- _What is required_
Search each line below for "converted", then return the lines where it appears.

- _Records provided_
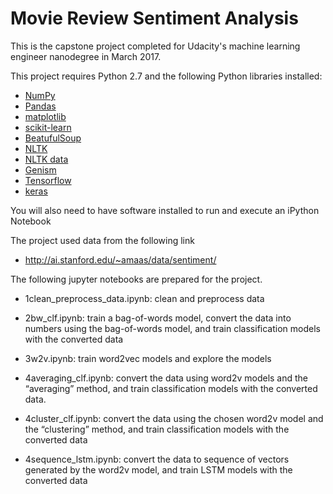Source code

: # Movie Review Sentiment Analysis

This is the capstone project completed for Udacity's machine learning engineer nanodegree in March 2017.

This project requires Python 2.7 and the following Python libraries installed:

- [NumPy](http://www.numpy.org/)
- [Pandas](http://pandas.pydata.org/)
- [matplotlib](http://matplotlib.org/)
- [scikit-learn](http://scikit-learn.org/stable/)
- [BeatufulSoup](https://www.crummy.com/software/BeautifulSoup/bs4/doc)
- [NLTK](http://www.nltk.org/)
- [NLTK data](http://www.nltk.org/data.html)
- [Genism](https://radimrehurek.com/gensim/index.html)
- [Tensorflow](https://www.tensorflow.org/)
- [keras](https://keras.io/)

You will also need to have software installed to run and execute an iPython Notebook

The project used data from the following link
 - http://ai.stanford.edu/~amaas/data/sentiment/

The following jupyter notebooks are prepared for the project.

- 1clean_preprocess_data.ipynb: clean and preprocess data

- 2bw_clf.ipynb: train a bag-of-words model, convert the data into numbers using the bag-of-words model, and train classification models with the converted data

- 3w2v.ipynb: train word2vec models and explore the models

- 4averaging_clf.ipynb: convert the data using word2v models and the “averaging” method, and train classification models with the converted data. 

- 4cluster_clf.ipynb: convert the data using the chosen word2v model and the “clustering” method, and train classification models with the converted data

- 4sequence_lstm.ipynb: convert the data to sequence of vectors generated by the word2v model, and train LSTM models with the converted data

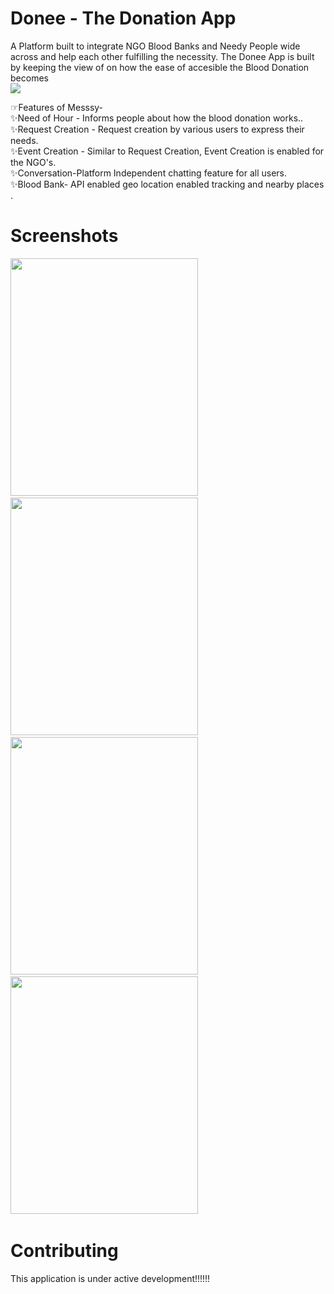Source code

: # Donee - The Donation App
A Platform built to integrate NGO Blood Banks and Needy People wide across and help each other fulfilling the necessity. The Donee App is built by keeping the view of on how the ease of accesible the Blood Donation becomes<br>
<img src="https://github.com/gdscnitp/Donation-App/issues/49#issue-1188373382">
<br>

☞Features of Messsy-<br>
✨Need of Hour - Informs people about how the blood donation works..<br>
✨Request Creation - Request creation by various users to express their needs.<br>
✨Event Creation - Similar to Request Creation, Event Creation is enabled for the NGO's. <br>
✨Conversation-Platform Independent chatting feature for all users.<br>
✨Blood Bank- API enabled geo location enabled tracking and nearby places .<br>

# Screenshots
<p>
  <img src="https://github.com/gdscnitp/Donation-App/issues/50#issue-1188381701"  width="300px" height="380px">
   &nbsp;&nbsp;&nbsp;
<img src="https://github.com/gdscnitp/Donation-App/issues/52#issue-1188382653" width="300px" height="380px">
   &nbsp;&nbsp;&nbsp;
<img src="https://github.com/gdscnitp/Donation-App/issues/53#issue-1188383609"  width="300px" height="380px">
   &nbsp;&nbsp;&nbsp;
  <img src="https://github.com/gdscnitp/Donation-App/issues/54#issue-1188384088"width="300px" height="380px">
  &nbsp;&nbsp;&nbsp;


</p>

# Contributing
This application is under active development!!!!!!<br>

- _Expected output_
- 2bw_clf.ipynb: train a bag-of-words model, convert the data into numbers using the bag-of-words model, and train classification models with the converted data
- 4averaging_clf.ipynb: convert the data using word2v models and the “averaging” method, and train classification models with the converted data. 
- 4cluster_clf.ipynb: convert the data using the chosen word2v model and the “clustering” method, and train classification models with the converted data
- 4sequence_lstm.ipynb: convert the data to sequence of vectors generated by the word2v model, and train LSTM models with the converted data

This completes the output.